YOUR OBJECTIVE = Note the line where "- Create a new" appears in the data below; write it out exactly, along with every line that comes after it to the end.

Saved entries
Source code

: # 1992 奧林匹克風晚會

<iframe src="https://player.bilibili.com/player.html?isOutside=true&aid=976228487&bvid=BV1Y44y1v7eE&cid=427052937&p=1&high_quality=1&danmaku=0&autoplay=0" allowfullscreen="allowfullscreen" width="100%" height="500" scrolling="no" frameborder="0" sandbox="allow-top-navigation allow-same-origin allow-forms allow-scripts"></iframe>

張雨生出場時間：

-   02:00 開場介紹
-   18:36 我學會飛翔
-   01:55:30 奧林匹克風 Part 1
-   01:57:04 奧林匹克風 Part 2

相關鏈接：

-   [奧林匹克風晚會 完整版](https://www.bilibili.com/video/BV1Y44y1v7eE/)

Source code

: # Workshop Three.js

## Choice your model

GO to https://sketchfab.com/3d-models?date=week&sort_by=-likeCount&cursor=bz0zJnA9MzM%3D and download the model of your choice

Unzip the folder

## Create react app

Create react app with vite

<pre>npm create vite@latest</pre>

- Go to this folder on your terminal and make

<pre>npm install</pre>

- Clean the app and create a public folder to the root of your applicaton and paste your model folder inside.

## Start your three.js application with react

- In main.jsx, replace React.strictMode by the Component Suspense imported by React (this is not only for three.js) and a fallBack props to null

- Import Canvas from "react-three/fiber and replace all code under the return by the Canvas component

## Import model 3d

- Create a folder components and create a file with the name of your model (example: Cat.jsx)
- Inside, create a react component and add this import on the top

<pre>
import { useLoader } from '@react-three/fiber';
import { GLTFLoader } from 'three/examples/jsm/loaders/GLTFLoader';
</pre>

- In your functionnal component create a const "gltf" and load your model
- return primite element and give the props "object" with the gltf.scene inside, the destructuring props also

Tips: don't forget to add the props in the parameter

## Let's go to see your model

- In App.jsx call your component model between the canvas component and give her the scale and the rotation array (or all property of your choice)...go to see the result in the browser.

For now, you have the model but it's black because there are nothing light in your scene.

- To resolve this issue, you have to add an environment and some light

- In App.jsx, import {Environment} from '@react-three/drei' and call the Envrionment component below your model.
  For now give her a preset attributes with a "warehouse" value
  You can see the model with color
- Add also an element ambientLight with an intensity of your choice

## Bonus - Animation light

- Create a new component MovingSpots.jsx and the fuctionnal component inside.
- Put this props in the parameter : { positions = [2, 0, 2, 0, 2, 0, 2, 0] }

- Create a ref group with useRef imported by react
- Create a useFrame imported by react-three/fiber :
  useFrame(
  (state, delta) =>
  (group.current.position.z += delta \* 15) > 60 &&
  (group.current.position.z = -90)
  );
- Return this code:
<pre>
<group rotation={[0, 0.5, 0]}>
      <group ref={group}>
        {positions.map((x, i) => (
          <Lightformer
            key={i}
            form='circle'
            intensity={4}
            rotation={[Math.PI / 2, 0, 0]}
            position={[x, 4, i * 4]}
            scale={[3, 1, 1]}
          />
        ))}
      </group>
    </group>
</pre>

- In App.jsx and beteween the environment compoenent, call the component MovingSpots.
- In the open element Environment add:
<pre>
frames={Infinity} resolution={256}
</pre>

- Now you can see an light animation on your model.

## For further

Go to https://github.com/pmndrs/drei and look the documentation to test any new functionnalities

THE ANSWER =
- Create a new component MovingSpots.jsx and the fuctionnal component inside.
- Put this props in the parameter : { positions = [2, 0, 2, 0, 2, 0, 2, 0] }

- Create a ref group with useRef imported by react
- Create a useFrame imported by react-three/fiber :
  useFrame(
  (state, delta) =>
  (group.current.position.z += delta \* 15) > 60 &&
  (group.current.position.z = -90)
  );
- Return this code:
<pre>
<group rotation={[0, 0.5, 0]}>
      <group ref={group}>
        {positions.map((x, i) => (
          <Lightformer
            key={i}
            form='circle'
            intensity={4}
            rotation={[Math.PI / 2, 0, 0]}
            position={[x, 4, i * 4]}
            scale={[3, 1, 1]}
          />
        ))}
      </group>
    </group>
</pre>

- In App.jsx and beteween the environment compoenent, call the component MovingSpots.
- In the open element Environment add:
<pre>
frames={Infinity} resolution={256}
</pre>

- Now you can see an light animation on your model.

## For further

Go to https://github.com/pmndrs/drei and look the documentation to test any new functionnalities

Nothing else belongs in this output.